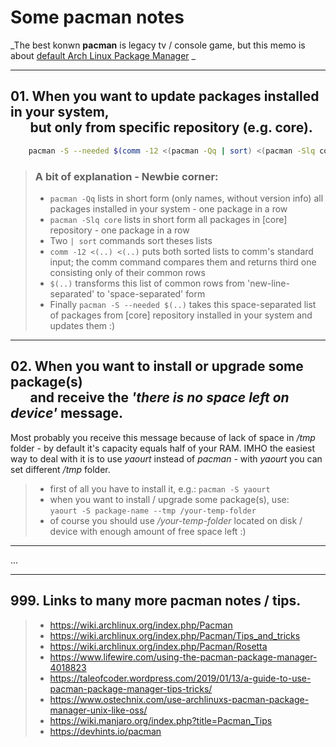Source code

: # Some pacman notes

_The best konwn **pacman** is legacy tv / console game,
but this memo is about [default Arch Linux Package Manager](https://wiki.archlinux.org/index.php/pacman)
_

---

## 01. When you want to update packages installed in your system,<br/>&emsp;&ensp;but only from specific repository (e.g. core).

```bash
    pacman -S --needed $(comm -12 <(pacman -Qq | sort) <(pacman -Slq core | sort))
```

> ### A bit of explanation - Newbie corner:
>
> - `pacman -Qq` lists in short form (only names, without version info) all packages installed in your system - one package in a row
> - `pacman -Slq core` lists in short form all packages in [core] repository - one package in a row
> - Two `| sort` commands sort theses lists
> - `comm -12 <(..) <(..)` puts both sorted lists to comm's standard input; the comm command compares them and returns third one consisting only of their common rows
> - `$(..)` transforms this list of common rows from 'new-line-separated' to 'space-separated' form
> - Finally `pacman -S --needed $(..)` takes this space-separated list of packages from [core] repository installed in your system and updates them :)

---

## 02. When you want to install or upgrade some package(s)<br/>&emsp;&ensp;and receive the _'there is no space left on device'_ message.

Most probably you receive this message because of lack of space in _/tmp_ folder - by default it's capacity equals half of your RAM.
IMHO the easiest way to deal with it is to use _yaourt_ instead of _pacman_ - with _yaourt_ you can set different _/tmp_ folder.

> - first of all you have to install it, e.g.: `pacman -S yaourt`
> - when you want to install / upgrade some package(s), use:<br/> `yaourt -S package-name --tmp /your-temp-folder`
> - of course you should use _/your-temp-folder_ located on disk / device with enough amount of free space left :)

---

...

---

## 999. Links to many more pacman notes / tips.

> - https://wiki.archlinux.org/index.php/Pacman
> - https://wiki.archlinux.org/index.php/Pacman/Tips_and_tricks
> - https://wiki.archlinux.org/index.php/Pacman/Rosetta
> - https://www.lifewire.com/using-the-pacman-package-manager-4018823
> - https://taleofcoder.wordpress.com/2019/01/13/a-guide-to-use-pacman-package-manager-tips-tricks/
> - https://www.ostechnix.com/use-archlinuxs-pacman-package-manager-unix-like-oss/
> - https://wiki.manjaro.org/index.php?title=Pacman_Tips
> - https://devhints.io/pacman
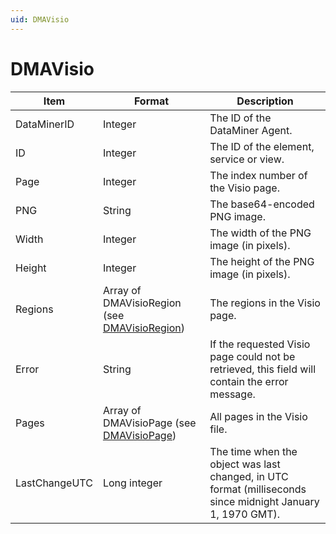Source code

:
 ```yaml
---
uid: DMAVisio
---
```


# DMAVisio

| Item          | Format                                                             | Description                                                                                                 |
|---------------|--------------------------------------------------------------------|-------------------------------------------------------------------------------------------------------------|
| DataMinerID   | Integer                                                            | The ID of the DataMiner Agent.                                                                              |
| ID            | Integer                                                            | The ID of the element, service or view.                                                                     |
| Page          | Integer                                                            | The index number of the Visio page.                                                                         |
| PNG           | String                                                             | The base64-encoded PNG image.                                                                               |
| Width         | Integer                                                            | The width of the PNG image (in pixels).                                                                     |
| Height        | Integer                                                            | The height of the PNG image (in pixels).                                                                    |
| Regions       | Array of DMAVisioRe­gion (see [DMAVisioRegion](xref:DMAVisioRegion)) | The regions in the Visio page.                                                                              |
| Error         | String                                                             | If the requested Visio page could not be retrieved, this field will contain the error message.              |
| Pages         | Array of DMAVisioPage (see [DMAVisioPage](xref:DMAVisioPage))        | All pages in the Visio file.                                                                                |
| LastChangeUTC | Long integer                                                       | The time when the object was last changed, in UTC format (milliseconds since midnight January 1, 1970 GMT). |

##############################

* [PROBLEM]: Show every line from the entries above in which "needed" appears.

* [REPLY TO THE TASK]:
    pacman -S --needed $(comm -12 <(pacman -Qq | sort) <(pacman -Slq core | sort))
> - Finally `pacman -S --needed $(..)` takes this space-separated list of packages from [core] repository installed in your system and updates them :)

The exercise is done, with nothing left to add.